### Description of the task:
Copy each line of the material below that includes the string "like".

### Recorded information:
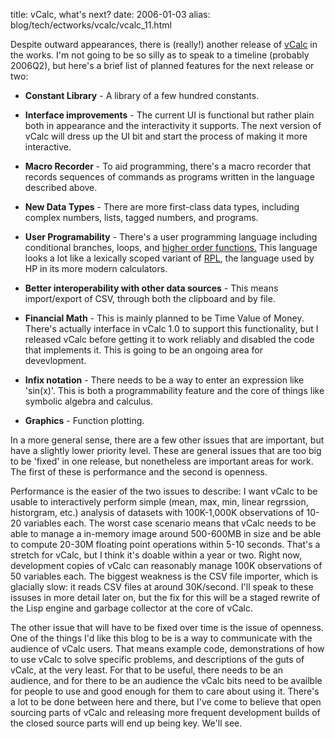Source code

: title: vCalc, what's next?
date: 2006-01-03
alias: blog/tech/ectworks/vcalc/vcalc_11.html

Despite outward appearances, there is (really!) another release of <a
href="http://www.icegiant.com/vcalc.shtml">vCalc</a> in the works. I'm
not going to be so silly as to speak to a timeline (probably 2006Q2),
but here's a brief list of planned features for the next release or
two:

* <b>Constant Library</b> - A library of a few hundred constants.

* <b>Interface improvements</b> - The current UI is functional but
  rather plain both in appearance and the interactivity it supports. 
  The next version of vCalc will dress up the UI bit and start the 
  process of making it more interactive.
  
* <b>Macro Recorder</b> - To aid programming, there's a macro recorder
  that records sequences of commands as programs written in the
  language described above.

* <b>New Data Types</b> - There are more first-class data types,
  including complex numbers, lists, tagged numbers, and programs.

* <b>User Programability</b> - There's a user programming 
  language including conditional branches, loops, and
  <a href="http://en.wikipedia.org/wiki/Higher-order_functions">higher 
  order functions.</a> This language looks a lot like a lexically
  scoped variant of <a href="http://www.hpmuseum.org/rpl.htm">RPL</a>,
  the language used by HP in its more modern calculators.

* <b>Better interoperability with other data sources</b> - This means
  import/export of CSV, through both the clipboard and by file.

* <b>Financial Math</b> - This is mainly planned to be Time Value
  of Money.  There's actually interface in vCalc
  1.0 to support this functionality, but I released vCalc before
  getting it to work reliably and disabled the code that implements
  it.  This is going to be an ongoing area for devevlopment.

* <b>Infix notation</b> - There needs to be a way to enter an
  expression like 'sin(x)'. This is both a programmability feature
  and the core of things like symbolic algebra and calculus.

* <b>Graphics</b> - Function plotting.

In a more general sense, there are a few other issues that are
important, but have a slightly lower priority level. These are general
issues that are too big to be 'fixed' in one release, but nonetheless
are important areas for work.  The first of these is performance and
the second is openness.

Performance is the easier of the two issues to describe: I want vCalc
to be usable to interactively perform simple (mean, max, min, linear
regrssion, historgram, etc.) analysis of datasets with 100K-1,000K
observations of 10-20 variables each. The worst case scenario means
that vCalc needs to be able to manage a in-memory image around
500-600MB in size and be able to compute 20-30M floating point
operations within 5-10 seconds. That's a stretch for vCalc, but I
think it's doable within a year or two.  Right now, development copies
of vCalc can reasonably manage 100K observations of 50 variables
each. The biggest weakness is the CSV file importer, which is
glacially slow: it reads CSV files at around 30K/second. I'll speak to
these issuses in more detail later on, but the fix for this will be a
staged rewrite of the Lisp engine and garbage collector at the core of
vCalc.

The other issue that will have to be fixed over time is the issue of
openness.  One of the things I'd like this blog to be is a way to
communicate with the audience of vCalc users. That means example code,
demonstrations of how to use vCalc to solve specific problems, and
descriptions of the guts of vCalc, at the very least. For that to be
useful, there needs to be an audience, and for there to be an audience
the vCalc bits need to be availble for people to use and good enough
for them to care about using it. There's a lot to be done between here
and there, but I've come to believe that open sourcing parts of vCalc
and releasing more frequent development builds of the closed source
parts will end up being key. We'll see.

---

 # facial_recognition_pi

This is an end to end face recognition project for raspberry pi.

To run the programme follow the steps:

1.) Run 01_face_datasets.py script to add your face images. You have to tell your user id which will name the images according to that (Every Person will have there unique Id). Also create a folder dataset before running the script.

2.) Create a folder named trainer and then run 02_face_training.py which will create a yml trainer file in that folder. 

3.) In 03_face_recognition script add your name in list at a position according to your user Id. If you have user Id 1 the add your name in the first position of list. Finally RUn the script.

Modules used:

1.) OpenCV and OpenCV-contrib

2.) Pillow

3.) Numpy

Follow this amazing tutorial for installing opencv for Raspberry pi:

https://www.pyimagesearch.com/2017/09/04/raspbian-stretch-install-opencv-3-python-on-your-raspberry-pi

---

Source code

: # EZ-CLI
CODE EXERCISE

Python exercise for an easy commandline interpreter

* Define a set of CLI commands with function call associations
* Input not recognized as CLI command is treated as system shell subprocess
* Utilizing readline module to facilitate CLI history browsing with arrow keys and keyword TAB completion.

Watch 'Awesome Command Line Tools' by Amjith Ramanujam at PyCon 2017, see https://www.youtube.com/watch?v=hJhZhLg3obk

### Task answer:
  order functions.</a> This language looks a lot like a lexically
  expression like 'sin(x)'. This is both a programmability feature
  and the core of things like symbolic algebra and calculus.
openness.  One of the things I'd like this blog to be is a way to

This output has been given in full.